Columns - 2017

    In a name

    The Jewish people have been called many things over the years. The one constant, however, has been the appellation "Jewish."

    This particular name-calling begs the question, why the hesitation? After all, "-ish" is usually a suffix of approximation or uncertainty. "We'll be there at six-ish." "His hair was sort of gray-ish." "I'm thinking about trying the swordfish."

    For decades, there have been debates about Jewish identity. Perhaps the uncertainty comes from the people's uncertain name itself. Or maybe the name came along to fit the people.

    To put it another way: Which came first, the chicken or the name?

    Perhaps the explanation could come from elimination. If the name followed Catholicism, Jews would be known as Jewic. Of course, there is Judaic, but nobody refers to Judaic comedians.

    The Methodist or Baptist examples would result in being Jewist. If Jews were like Episcopalians, they'd be Jewians. Of course, there is Judean, but nobody goes to work out at a Judean Community Center.
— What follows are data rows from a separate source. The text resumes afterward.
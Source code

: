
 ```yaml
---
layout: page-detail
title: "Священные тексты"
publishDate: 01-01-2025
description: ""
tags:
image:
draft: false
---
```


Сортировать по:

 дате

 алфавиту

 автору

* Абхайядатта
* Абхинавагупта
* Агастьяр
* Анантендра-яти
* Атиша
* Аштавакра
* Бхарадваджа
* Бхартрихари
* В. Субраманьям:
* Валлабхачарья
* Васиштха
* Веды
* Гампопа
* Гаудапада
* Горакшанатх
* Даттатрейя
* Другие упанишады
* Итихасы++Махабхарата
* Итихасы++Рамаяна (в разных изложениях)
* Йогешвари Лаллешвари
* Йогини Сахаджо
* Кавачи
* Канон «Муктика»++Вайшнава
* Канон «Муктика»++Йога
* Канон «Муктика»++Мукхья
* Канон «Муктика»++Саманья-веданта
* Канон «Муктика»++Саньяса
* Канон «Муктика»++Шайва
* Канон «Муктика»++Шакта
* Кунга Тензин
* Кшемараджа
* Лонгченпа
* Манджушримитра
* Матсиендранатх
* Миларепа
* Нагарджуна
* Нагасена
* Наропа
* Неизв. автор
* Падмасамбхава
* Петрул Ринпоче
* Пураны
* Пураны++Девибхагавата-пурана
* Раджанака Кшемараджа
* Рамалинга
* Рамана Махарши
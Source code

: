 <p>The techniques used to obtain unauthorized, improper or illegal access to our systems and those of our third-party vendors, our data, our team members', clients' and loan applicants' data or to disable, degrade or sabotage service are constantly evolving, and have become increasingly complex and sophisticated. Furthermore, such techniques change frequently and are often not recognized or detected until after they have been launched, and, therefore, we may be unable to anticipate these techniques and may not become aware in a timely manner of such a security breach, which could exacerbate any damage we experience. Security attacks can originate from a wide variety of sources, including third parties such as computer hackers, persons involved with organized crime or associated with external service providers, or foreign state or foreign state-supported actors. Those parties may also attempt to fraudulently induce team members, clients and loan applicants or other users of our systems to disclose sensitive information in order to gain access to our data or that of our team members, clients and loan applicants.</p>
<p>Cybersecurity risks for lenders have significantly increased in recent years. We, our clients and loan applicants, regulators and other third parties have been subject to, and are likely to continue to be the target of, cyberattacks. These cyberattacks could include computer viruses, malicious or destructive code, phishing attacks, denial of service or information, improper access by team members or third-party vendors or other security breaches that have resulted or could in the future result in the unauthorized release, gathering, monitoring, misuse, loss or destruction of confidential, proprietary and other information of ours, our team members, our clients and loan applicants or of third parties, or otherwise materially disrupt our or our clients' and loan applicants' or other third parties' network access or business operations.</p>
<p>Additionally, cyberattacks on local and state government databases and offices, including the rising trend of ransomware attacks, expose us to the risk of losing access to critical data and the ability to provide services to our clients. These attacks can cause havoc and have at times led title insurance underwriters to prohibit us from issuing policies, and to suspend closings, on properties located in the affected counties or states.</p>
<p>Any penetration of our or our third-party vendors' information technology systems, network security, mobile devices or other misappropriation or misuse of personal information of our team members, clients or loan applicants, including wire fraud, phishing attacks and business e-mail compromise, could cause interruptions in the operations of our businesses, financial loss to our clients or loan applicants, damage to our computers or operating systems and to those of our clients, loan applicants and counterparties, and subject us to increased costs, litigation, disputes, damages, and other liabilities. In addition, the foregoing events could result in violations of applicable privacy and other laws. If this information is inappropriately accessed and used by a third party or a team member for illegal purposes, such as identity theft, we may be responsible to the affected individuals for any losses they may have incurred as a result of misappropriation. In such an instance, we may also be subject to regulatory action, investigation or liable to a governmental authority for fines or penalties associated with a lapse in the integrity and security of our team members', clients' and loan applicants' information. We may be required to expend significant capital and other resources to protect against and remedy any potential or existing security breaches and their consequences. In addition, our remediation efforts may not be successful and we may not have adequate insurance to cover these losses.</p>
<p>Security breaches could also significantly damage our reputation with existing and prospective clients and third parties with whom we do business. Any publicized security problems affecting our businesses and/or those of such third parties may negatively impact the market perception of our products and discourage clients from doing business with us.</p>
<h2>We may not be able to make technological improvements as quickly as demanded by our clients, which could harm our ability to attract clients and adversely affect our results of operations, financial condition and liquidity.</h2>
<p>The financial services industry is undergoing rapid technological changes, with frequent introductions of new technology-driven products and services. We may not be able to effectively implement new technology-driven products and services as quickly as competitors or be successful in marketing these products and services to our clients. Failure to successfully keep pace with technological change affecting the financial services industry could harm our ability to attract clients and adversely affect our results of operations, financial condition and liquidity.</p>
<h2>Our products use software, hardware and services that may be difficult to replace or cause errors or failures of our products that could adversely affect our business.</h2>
    Then again, the Jewish people have been around longer than many other religions. So, what if the question is reversed, and other religions followed the Jewish example? It would jarringly change the nomenclature of all the Christish people who follow Christaism.

    Followers of Catholicism would be Catholish. Annually there would be a convening of the Southern Baptish Convention. The Methodish would sound more like a cooking show and less like theatre students trained in Stanislavsky's teachings. Rather than Jewians, the world would be graced with millions of the Episcopaliish.

    A very popular Broadway musical would be The Book of Mormish.

    Of course, these are other world religions that could be considered. There are many more religions, but these examples sort almost all permutations of religion name endings, unless one wants to explore being Sikhish or Jewhovah's Witnish.

    However, this has considered the question of the Jewish name relative to other religions. A tale as old as time is whether the Jewish people are a religion or a race.

    Looking at other people around the world, some nationalities or ethnicities actually have a suffix affixed similar to the Jews.

    The Amish are an obvious example, and one who themselves would probably face similar race-or-religion questions if they had a Talmud to debate in. The Cornish and their game hens also fit somewhere into this pecking order.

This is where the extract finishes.